Hankus Netsky (b. Philadelphia, Pennsylvania, United States, 1955) is an American multi-instrumentalist, composer, and ethnomusicologist. He chairs the Contemporary Improvisation Department at the New England Conservatory. Netsky is founder and director of the Klezmer Conservatory Band, an internationally renowned Yiddish music ensemble, and serves as research director of the Klezmer Conservatory Foundation, a non-profit organization dedicated to the preservation and perpetuation of traditional Eastern European Jewish music. He plays the piano, accordion, and saxophone.

==Education==
Netsky holds a Ph.D. in Ethnomusicology from Wesleyan University and bachelor's and master's degrees in composition from New England Conservatory.

==Career==
He has taught Yiddish Music at Hebrew College, the New England Conservatory, and Wesleyan University, and has lectured extensively on the subject in the US, Canada, and Europe.

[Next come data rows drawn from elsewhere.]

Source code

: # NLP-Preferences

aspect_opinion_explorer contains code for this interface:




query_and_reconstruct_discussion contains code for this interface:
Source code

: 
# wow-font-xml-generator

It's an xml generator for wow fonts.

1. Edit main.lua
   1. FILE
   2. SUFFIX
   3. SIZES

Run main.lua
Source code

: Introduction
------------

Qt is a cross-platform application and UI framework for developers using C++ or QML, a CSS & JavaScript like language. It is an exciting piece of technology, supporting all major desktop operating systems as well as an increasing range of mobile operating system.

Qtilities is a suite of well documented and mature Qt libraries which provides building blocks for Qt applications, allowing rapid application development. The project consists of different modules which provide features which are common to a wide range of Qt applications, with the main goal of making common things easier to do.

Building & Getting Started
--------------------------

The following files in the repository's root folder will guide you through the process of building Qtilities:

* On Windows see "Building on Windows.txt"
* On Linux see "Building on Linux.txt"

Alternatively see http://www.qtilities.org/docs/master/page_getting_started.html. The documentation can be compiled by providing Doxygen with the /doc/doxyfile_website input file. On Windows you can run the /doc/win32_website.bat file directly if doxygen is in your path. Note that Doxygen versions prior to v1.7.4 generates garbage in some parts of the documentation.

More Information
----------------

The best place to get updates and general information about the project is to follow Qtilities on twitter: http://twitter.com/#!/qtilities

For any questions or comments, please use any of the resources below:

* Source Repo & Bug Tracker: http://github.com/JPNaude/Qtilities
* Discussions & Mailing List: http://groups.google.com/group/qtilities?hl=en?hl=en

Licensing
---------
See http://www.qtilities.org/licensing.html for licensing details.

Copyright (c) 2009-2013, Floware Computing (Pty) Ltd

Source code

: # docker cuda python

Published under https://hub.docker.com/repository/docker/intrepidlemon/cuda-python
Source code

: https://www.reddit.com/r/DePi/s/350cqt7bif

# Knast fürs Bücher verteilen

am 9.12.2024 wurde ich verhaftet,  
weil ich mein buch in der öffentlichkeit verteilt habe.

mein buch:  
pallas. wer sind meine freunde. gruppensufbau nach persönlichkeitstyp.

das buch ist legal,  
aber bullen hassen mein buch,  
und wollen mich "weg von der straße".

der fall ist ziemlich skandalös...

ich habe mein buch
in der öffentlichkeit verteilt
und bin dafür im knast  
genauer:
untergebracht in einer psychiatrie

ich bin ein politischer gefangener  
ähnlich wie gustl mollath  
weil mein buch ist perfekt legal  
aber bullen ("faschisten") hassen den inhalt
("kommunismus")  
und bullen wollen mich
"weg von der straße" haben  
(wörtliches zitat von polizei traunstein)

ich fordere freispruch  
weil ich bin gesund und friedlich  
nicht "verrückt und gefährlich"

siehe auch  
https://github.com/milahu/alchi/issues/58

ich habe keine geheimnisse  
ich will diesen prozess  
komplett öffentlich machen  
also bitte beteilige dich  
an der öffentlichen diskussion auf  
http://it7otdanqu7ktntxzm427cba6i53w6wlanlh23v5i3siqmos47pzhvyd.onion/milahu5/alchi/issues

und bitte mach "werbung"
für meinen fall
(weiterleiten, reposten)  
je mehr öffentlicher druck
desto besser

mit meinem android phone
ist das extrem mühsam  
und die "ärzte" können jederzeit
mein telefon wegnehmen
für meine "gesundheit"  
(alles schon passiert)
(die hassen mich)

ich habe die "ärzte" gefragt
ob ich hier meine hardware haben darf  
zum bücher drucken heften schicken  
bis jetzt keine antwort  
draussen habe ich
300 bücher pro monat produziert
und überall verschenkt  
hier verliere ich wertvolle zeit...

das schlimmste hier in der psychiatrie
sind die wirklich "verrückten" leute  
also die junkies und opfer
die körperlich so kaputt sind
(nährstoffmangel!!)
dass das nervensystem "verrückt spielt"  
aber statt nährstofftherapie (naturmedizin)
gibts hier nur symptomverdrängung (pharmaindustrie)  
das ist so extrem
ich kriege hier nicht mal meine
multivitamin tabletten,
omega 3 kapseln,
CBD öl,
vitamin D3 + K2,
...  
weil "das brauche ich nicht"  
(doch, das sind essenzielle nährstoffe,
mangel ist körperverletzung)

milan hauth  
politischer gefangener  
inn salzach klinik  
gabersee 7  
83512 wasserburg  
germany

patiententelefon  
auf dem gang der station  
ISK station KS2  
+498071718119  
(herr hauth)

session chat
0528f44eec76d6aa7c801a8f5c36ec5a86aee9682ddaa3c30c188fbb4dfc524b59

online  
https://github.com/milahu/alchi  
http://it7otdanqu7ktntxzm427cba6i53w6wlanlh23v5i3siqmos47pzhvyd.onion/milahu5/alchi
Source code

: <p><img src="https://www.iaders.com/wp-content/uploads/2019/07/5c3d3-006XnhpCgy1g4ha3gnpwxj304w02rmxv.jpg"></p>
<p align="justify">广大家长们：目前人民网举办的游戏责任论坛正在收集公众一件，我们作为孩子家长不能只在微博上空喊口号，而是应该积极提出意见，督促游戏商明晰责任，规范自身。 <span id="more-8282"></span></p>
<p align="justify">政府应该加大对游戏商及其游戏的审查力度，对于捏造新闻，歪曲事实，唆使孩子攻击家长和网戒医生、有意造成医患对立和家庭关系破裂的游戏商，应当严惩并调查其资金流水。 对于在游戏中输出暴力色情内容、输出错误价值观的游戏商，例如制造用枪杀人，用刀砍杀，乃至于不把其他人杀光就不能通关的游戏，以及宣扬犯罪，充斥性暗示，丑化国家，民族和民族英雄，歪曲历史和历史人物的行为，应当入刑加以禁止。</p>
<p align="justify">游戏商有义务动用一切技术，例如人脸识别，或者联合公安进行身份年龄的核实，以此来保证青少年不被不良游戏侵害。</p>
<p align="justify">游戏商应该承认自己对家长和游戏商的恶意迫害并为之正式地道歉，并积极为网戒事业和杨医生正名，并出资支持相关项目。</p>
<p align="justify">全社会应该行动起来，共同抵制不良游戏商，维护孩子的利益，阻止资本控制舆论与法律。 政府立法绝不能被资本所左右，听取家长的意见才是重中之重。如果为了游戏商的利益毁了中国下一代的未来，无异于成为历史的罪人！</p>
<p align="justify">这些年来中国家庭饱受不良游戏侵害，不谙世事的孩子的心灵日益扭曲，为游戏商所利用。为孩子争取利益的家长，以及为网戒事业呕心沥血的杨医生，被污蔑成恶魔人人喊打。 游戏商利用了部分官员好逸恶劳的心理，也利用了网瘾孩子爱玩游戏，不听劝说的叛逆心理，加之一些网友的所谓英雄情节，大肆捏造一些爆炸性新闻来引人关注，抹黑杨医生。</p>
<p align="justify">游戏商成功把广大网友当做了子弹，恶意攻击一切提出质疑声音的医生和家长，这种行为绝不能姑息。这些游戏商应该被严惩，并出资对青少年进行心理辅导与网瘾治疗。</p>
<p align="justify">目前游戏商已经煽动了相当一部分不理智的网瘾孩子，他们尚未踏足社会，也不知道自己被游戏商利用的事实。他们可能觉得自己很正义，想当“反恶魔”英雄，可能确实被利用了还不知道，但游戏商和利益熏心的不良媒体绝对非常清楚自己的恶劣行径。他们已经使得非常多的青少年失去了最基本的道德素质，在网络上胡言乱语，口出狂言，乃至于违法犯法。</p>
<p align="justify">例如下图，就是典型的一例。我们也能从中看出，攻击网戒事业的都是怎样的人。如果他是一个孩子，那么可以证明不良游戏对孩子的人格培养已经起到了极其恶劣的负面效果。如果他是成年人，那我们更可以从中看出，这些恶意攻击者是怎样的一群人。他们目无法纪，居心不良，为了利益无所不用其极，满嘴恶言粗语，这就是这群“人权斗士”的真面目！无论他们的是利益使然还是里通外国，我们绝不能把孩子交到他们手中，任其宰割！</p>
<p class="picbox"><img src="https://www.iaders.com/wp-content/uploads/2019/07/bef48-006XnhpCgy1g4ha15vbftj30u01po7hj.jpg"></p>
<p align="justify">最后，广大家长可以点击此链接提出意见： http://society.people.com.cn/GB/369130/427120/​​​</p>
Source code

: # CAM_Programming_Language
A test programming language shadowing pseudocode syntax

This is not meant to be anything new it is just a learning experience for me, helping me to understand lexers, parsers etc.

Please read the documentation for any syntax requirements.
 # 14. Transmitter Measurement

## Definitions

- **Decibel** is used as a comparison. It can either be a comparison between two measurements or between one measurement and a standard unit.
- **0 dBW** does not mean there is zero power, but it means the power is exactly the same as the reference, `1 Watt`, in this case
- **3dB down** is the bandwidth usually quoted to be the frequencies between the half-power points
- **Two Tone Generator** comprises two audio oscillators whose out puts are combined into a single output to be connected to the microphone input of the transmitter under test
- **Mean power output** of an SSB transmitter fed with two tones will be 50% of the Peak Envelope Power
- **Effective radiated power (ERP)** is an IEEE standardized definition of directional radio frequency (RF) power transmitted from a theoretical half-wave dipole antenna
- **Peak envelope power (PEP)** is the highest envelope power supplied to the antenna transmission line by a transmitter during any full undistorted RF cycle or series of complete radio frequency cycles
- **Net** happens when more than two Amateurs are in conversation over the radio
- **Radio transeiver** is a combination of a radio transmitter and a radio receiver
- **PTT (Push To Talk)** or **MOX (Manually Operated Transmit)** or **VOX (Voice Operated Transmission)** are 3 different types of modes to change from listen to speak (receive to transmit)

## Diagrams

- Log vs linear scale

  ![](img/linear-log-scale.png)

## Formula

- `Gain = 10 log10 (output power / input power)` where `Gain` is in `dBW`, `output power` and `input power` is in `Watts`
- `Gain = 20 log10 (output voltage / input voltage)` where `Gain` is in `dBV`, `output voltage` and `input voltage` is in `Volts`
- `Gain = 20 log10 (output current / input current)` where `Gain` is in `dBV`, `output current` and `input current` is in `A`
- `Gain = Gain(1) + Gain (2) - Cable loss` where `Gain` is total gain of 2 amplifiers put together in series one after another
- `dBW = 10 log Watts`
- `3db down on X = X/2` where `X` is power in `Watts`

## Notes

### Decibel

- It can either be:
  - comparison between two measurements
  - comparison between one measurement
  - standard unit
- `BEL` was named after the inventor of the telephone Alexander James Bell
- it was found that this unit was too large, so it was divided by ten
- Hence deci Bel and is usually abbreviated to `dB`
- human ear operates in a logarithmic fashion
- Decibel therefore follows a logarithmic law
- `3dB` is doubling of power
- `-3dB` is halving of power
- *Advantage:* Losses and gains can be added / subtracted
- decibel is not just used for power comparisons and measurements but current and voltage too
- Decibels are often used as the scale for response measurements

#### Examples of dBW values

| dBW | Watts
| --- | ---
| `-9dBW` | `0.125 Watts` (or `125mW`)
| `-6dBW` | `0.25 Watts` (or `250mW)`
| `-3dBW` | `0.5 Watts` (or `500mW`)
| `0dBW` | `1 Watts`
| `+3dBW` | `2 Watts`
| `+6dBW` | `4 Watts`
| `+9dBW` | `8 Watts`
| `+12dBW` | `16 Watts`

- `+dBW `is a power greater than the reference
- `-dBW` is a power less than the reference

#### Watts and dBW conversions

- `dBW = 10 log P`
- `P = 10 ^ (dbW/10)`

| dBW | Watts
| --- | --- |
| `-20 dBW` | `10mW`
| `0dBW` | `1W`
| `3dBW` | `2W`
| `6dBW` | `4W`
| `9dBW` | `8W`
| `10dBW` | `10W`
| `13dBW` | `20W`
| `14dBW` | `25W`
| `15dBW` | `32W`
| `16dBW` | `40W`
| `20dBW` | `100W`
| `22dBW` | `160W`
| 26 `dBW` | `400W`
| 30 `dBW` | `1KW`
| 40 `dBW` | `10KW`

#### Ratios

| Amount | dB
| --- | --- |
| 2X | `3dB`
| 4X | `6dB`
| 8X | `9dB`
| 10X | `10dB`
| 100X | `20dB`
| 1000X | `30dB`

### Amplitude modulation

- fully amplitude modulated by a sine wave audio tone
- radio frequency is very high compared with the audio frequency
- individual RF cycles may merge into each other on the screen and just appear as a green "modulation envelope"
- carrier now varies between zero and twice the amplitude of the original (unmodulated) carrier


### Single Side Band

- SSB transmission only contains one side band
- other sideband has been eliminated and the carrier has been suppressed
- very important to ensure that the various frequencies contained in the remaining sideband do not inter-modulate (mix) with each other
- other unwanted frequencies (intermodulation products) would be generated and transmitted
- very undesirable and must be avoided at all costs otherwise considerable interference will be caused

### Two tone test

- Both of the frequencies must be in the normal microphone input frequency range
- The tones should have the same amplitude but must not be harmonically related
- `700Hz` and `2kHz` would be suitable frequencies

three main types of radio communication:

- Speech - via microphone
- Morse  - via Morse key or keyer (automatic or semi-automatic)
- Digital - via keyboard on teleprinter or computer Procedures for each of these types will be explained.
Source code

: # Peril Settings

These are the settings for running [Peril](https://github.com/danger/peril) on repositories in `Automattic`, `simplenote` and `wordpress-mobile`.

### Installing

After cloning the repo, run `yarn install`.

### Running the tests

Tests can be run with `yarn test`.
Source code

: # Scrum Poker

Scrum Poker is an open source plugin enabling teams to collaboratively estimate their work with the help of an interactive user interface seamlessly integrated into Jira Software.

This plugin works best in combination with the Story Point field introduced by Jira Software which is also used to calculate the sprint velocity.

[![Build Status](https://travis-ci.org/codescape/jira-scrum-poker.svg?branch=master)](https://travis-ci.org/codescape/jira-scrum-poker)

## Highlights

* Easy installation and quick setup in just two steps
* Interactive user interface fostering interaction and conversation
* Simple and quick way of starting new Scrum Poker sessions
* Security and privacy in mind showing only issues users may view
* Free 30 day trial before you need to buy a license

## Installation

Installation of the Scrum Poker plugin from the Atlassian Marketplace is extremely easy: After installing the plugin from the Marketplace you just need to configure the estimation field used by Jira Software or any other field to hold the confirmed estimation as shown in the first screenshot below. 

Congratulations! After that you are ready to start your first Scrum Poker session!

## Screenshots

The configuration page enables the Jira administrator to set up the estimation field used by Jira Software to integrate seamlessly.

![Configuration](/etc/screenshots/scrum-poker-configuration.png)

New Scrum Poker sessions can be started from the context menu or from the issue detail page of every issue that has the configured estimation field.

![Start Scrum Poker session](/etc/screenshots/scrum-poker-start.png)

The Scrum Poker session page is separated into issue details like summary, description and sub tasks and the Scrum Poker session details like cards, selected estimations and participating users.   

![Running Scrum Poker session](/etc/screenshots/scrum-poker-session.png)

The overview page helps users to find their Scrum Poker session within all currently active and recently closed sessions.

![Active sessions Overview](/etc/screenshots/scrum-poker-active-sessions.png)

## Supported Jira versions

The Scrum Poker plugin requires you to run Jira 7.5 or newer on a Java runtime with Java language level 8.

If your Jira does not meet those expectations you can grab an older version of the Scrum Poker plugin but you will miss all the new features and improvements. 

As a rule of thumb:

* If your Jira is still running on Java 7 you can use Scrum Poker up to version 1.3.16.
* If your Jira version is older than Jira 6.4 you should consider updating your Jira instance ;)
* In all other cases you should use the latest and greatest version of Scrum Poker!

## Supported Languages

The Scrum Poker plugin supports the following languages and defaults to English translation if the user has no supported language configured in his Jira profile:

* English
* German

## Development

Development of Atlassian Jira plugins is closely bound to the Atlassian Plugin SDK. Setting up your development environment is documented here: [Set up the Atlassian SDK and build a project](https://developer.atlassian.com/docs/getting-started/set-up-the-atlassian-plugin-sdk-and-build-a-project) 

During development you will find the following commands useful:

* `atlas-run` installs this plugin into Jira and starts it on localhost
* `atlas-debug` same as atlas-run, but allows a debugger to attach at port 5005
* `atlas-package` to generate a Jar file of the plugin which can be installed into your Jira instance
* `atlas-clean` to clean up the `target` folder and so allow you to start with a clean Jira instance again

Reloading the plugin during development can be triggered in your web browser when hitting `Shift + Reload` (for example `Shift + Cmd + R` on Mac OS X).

He has also designed numerous Yiddish culture exhibits for the Yiddish Book Center, where he served as Vice President for Education. His essays on klezmer music have been published by the University of California Press, the University of Pennsylvania Press, the University of Scranton Press, the University Press of America, and Hips Road.

He is currently an instructor in jazz and contemporary improvisation at the New England Conservatory in Boston.

He is musical director for Eternal Echoes, violinist Itzhak Perlman's Sony recording and international touring project featuring cantor Yitzkhak Meir Helfgot, and In The Fiddler's House, a klezmer music video, recording, and touring project.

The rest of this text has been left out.